Lately I’ve been having dreams in which I’m having a nightmare from which I’m trying, but failing, to wake myself. In real life, too, I have been sleepwalking the past six months. At least, professionally. I’m fortunate to have enough work to keep me afloat, but I haven’t challenged myself to grow, and so it’s been all too easy to become stagnant. There are times to yield to dormancy, but it’s all too easy to forget to wake up.
So, how will I challenge myself? Programming always offers new challenges because of the rapid pace of market developments. At the same time programming can be pure drudgery. Oh, I don’t mean in terms of the product the client sees and uses. It’s always invigorating to work with a human being to design something that will make a difference in their day. The actual programming, though, in some ways is no different than it was 20+ years ago when I started. I still love the methodical, chaos-ordering process. At times. At others, I am…bored by it. This is terrible to admit. My brother and I learned as kids that one did not admit to being bored or The Parents would find something for us to do. Besides, there is too much interesting stuff in the world to be bored.
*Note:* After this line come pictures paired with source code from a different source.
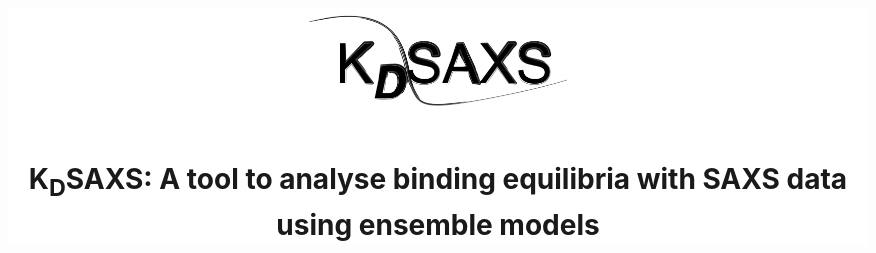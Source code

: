 <p align="center">
  <img src="assets/Logo_kdSAXS_2a.png" width="30%"/>
</p>

<h1 align="center">K<sub>D</sub>SAXS: A tool to analyse binding equilibria with SAXS data using ensemble models</h1>

<p align="center">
A few years ago, diving into refactoring saved me from ripping my hair out over maintaining old code; but, it’s been a while since I’ve reached out in new directions. Is it my age? Am I done? I really don’t believe that. But no one is going to hand deliver intellectual excitement.
I’ve given a lot of thought to what tools I’d like to explore, and I’ve settled on learning Ruby on Rails. Partly because people I admire recommend it, and partly because it makes me think of Dorothy’s shoes. (Yes, I buy wine based largely on the label.)
Does anyone know where I can find a pair ruby red shoes in size US 7-1/2?